BEGIN INPUT DATA

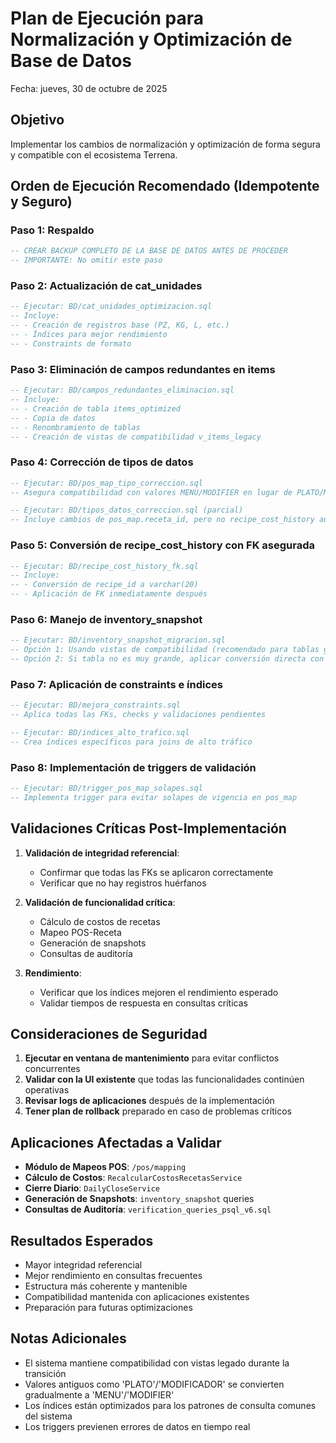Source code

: # Plan de Ejecución para Normalización y Optimización de Base de Datos
Fecha: jueves, 30 de octubre de 2025

## Objetivo
Implementar los cambios de normalización y optimización de forma segura y compatible con el ecosistema Terrena.

## Orden de Ejecución Recomendado (Idempotente y Seguro)

### Paso 1: Respaldo
```sql
-- CREAR BACKUP COMPLETO DE LA BASE DE DATOS ANTES DE PROCEDER
-- IMPORTANTE: No omitir este paso
```

### Paso 2: Actualización de cat_unidades
```sql
-- Ejecutar: BD/cat_unidades_optimizacion.sql
-- Incluye:
-- - Creación de registros base (PZ, KG, L, etc.)
-- - Índices para mejor rendimiento
-- - Constraints de formato
```

### Paso 3: Eliminación de campos redundantes en items
```sql
-- Ejecutar: BD/campos_redundantes_eliminacion.sql
-- Incluye:
-- - Creación de tabla items_optimized
-- - Copia de datos
-- - Renombramiento de tablas
-- - Creación de vistas de compatibilidad v_items_legacy
```

### Paso 4: Corrección de tipos de datos
```sql
-- Ejecutar: BD/pos_map_tipo_correccion.sql
-- Asegura compatibilidad con valores MENU/MODIFIER en lugar de PLATO/MODIFICADOR

-- Ejecutar: BD/tipos_datos_correccion.sql (parcial)
-- Incluye cambios de pos_map.receta_id, pero no recipe_cost_history aún
```

### Paso 5: Conversión de recipe_cost_history con FK asegurada
```sql
-- Ejecutar: BD/recipe_cost_history_fk.sql
-- Incluye:
-- - Conversión de recipe_id a varchar(20)
-- - Aplicación de FK inmediatamente después
```

### Paso 6: Manejo de inventory_snapshot
```sql
-- Ejecutar: BD/inventory_snapshot_migracion.sql
-- Opción 1: Usando vistas de compatibilidad (recomendado para tablas grandes)
-- Opción 2: Si tabla no es muy grande, aplicar conversión directa con FK
```

### Paso 7: Aplicación de constraints e índices
```sql
-- Ejecutar: BD/mejora_constraints.sql
-- Aplica todas las FKs, checks y validaciones pendientes

-- Ejecutar: BD/indices_alto_trafico.sql
-- Crea índices específicos para joins de alto tráfico
```

### Paso 8: Implementación de triggers de validación
```sql
-- Ejecutar: BD/trigger_pos_map_solapes.sql
-- Implementa trigger para evitar solapes de vigencia en pos_map
```

## Validaciones Críticas Post-Implementación

1. **Validación de integridad referencial**:
   - Confirmar que todas las FKs se aplicaron correctamente
   - Verificar que no hay registros huérfanos

2. **Validación de funcionalidad crítica**:
   - Cálculo de costos de recetas
   - Mapeo POS-Receta
   - Generación de snapshots
   - Consultas de auditoría

3. **Rendimiento**:
   - Verificar que los índices mejoren el rendimiento esperado
   - Validar tiempos de respuesta en consultas críticas

## Consideraciones de Seguridad

1. **Ejecutar en ventana de mantenimiento** para evitar conflictos concurrentes
2. **Validar con la UI existente** que todas las funcionalidades continúen operativas
3. **Revisar logs de aplicaciones** después de la implementación
4. **Tener plan de rollback** preparado en caso de problemas críticos

## Aplicaciones Afectadas a Validar

- **Módulo de Mapeos POS**: `/pos/mapping`
- **Cálculo de Costos**: `RecalcularCostosRecetasService`
- **Cierre Diario**: `DailyCloseService` 
- **Generación de Snapshots**: `inventory_snapshot` queries
- **Consultas de Auditoría**: `verification_queries_psql_v6.sql`

## Resultados Esperados

- Mayor integridad referencial
- Mejor rendimiento en consultas frecuentes
- Estructura más coherente y mantenible
- Compatibilidad mantenida con aplicaciones existentes
- Preparación para futuras optimizaciones

## Notas Adicionales

- El sistema mantiene compatibilidad con vistas legado durante la transición
- Valores antiguos como 'PLATO'/'MODIFICADOR' se convierten gradualmente a 'MENU'/'MODIFIER'
- Los índices están optimizados para los patrones de consulta comunes del sistema
- Los triggers previenen errores de datos en tiempo real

END INPUT DATA

ACTION ITEM: Leave out the pictures and output everything else in the records exactly.

ANSWER TO THIS PROBLEM:
Source code

: # Plan de Ejecución para Normalización y Optimización de Base de Datos
Fecha: jueves, 30 de octubre de 2025

## Objetivo
Implementar los cambios de normalización y optimización de forma segura y compatible con el ecosistema Terrena.

## Orden de Ejecución Recomendado (Idempotente y Seguro)

### Paso 1: Respaldo
```sql
-- CREAR BACKUP COMPLETO DE LA BASE DE DATOS ANTES DE PROCEDER
-- IMPORTANTE: No omitir este paso
```

### Paso 2: Actualización de cat_unidades
```sql
-- Ejecutar: BD/cat_unidades_optimizacion.sql
-- Incluye:
-- - Creación de registros base (PZ, KG, L, etc.)
-- - Índices para mejor rendimiento
-- - Constraints de formato
```

### Paso 3: Eliminación de campos redundantes en items
```sql
-- Ejecutar: BD/campos_redundantes_eliminacion.sql
-- Incluye:
-- - Creación de tabla items_optimized
-- - Copia de datos
-- - Renombramiento de tablas
-- - Creación de vistas de compatibilidad v_items_legacy
```

### Paso 4: Corrección de tipos de datos
```sql
-- Ejecutar: BD/pos_map_tipo_correccion.sql
-- Asegura compatibilidad con valores MENU/MODIFIER en lugar de PLATO/MODIFICADOR

-- Ejecutar: BD/tipos_datos_correccion.sql (parcial)
-- Incluye cambios de pos_map.receta_id, pero no recipe_cost_history aún
```

### Paso 5: Conversión de recipe_cost_history con FK asegurada
```sql
-- Ejecutar: BD/recipe_cost_history_fk.sql
-- Incluye:
-- - Conversión de recipe_id a varchar(20)
-- - Aplicación de FK inmediatamente después
```

### Paso 6: Manejo de inventory_snapshot
```sql
-- Ejecutar: BD/inventory_snapshot_migracion.sql
-- Opción 1: Usando vistas de compatibilidad (recomendado para tablas grandes)
-- Opción 2: Si tabla no es muy grande, aplicar conversión directa con FK
```

### Paso 7: Aplicación de constraints e índices
```sql
-- Ejecutar: BD/mejora_constraints.sql
-- Aplica todas las FKs, checks y validaciones pendientes

-- Ejecutar: BD/indices_alto_trafico.sql
-- Crea índices específicos para joins de alto tráfico
```

### Paso 8: Implementación de triggers de validación
```sql
-- Ejecutar: BD/trigger_pos_map_solapes.sql
-- Implementa trigger para evitar solapes de vigencia en pos_map
```

## Validaciones Críticas Post-Implementación

1. **Validación de integridad referencial**:
   - Confirmar que todas las FKs se aplicaron correctamente
   - Verificar que no hay registros huérfanos

2. **Validación de funcionalidad crítica**:
   - Cálculo de costos de recetas
   - Mapeo POS-Receta
   - Generación de snapshots
   - Consultas de auditoría

3. **Rendimiento**:
   - Verificar que los índices mejoren el rendimiento esperado
   - Validar tiempos de respuesta en consultas críticas

## Consideraciones de Seguridad

1. **Ejecutar en ventana de mantenimiento** para evitar conflictos concurrentes
2. **Validar con la UI existente** que todas las funcionalidades continúen operativas
3. **Revisar logs de aplicaciones** después de la implementación
4. **Tener plan de rollback** preparado en caso de problemas críticos

## Aplicaciones Afectadas a Validar

- **Módulo de Mapeos POS**: `/pos/mapping`
- **Cálculo de Costos**: `RecalcularCostosRecetasService`
- **Cierre Diario**: `DailyCloseService` 
- **Generación de Snapshots**: `inventory_snapshot` queries
- **Consultas de Auditoría**: `verification_queries_psql_v6.sql`

## Resultados Esperados

- Mayor integridad referencial
- Mejor rendimiento en consultas frecuentes
- Estructura más coherente y mantenible
- Compatibilidad mantenida con aplicaciones existentes
- Preparación para futuras optimizaciones

## Notas Adicionales

- El sistema mantiene compatibilidad con vistas legado durante la transición
- Valores antiguos como 'PLATO'/'MODIFICADOR' se convierten gradualmente a 'MENU'/'MODIFIER'
- Los índices están optimizados para los patrones de consulta comunes del sistema
- Los triggers previenen errores de datos en tiempo real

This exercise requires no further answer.